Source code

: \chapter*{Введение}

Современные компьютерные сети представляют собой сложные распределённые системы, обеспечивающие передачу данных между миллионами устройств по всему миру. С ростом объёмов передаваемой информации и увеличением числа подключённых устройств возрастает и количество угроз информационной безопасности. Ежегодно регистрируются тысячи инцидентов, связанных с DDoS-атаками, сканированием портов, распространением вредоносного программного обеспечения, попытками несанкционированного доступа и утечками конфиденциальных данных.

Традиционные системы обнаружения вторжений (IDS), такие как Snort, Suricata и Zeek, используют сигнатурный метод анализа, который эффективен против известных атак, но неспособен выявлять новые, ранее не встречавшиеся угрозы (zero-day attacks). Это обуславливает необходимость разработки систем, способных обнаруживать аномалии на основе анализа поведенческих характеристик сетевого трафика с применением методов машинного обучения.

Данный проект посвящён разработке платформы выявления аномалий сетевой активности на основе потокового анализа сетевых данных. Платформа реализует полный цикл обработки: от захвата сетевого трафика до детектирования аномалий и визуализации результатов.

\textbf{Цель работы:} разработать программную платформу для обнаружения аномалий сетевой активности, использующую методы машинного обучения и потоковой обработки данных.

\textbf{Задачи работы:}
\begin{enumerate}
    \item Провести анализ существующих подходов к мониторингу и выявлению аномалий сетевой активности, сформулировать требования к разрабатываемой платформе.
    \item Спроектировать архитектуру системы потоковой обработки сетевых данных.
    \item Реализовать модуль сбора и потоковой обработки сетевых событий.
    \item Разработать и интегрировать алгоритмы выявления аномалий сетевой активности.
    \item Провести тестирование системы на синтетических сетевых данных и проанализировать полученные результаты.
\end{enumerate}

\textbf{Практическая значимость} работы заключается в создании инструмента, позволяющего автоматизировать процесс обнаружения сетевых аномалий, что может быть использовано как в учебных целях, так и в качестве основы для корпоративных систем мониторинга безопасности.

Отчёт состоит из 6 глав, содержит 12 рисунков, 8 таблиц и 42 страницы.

________________

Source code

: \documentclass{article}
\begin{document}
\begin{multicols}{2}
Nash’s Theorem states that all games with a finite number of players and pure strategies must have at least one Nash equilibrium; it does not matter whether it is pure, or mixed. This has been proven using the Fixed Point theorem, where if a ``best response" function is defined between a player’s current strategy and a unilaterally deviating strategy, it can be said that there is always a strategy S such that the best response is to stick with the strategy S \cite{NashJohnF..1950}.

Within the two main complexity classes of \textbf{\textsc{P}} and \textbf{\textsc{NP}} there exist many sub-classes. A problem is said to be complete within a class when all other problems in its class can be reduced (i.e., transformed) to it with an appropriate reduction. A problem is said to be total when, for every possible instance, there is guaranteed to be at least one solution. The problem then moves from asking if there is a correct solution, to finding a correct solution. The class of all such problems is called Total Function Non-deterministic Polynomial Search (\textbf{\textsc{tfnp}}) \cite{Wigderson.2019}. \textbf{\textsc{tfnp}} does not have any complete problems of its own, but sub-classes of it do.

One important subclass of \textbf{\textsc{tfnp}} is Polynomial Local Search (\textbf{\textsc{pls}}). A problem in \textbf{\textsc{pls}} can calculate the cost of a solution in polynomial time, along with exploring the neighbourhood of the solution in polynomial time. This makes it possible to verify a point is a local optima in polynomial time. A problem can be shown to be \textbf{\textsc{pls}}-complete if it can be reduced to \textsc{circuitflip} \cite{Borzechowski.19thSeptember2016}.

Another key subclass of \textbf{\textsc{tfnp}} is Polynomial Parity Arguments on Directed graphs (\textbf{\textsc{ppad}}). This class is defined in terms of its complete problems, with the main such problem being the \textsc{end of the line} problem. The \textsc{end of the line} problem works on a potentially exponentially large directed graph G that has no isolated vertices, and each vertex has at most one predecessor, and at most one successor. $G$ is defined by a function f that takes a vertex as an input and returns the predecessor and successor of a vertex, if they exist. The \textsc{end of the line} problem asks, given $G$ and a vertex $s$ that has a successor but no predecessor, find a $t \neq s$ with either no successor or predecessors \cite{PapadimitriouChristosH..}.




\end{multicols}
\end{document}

________________

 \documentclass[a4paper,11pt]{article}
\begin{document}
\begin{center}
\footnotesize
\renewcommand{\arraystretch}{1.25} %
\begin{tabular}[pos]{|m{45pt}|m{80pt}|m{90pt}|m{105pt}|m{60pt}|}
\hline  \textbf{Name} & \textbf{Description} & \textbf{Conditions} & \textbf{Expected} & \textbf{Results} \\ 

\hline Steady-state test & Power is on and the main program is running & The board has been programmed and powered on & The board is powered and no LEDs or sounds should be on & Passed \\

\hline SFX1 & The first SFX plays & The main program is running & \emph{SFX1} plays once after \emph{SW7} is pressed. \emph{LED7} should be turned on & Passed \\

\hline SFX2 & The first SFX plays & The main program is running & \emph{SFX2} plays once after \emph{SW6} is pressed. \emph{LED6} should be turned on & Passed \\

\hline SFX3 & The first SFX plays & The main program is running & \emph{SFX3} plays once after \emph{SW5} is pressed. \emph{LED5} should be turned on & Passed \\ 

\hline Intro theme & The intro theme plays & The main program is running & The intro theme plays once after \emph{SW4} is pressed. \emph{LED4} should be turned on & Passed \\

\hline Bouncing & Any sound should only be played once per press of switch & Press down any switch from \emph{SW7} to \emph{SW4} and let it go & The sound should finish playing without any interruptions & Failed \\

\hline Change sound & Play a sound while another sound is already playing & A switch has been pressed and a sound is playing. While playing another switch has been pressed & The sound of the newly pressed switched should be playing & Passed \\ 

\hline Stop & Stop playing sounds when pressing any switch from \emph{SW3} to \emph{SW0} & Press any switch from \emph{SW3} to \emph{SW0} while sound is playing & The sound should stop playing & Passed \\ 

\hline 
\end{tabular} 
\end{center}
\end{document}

________________

Exercise | In the listing above, find the line with "проанализировать полученные результаты." and the line with "Отчёт состоит из", then reproduce both and every line between them exactly.

Final answer |
    \item Провести тестирование системы на синтетических сетевых данных и проанализировать полученные результаты.
\end{enumerate}

\textbf{Практическая значимость} работы заключается в создании инструмента, позволяющего автоматизировать процесс обнаружения сетевых аномалий, что может быть использовано как в учебных целях, так и в качестве основы для корпоративных систем мониторинга безопасности.

Отчёт состоит из 6 глав, содержит 12 рисунков, 8 таблиц и 42 страницы.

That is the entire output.